Einst wünschte sich unsere Autorin weit weg von ihrer nörgelnden Großfamilie. Nun hat sie Corona erwischt und sie hätte ihre 30 verrückten Verwandten gerne bei sich in München.

Kolumne von Lillian Ikulumet

Verwandte sagen oder machen manchmal die lustigsten Dinge - und dann wiederum möchte man stöhnen oder vor Schreck zusammenzucken. Sie bringen einen zum Weinen und zum Lachen. Wir wissen, warum wir unsere Verwandtschaft lieben. Mit gewissen Einschränkungen.

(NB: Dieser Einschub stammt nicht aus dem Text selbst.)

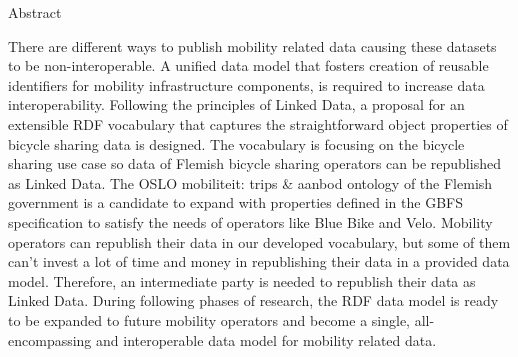 Abstract

There are different ways to publish mobility related data causing these datasets to be non-interoperable.
A unified data model that fosters creation of reusable identifiers for mobility infrastructure components, is required to increase data interoperability.
Following the principles of Linked Data, a proposal for an extensible RDF vocabulary that captures the straightforward object properties of bicycle sharing data is designed.
The vocabulary is focusing on the bicycle sharing use case so data of Flemish bicycle sharing operators can be republished as Linked Data.
The OSLO mobiliteit: trips \& aanbod ontology of the Flemish government is a candidate to expand with properties defined in the GBFS specification to satisfy the needs of operators like Blue Bike and Velo.
Mobility operators can republish their data in our developed vocabulary, but some of them can't invest a lot of time and money in republishing their data in a provided data model. Therefore, an intermediate party is needed to republish their data as Linked Data.
During following phases of research, the RDF data model is ready to be expanded to future mobility operators and become a single, all-encompassing and interoperable data model for mobility related data.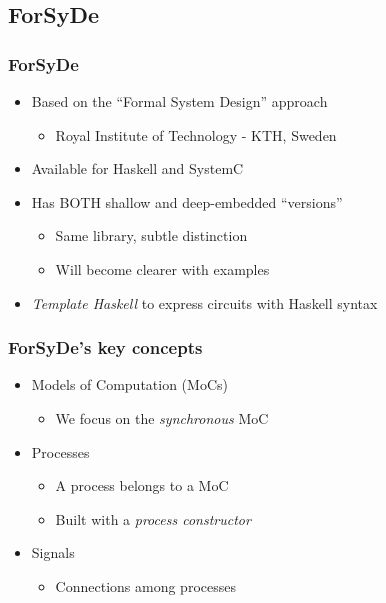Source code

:     \subsection{ForSyDe}
    \label{subsec:forsyde}
        \begin{frame}
            \frametitle{ForSyDe}

            \begin{itemize}
                \item Based on the ``Formal System Design'' approach
                    \begin{itemize}
                        \item Royal Institute of Technology - KTH, Sweden
                    \end{itemize}
                \item Available for Haskell and SystemC
                \item Has BOTH shallow and deep-embedded ``versions''
                    \begin{itemize}
                        \item Same library, subtle distinction
                        \item Will become clearer with examples
                    \end{itemize}
                \item \emph{Template Haskell} to express circuits with Haskell syntax
            \end{itemize}
        \end{frame}

        \begin{frame}
            \frametitle{ForSyDe's key concepts}

            \begin{itemize}
                \item Models of Computation (MoCs)
                    \begin{itemize}
                        \item We focus on the \emph{synchronous} MoC
                    \end{itemize}
                \item Processes
                    \begin{itemize}
                        \item A process belongs to a MoC
                        \item Built with a \emph{process constructor}
                    \end{itemize}
                \item Signals
                    \begin{itemize}
                        \item Connections among processes
                    \end{itemize}
            \end{itemize}
        \end{frame}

Ich bin in einer großen Familie mit fast 30 Mitgliedern aufgewachsen. Wer mal 60 Sekunden für sich haben wollte, fand diese Ruhe ausschließlich auf dem Frauenklo. Als Kind wünschte ich mir nichts sehnlicher, als erwachsen zu werden, einen Job zu bekommen und in die Großstadt zu ziehen, um alleine leben zu können. Als es soweit war, lebte ich zwar in so einer Großstadt. Doch die Großfamilie ließ sich nicht so leicht abwimmeln. Wöchentlich, bisweilen täglich, kamen Verwandte zu Besuch. Selbstverständlich ohne vorher zu fragen, ob es gerade passt. Manche blieben Wochen. Einige kamen mit ihren Kindern. Es gab Momente, in denen ich wünschte, ich wäre weit weit weg.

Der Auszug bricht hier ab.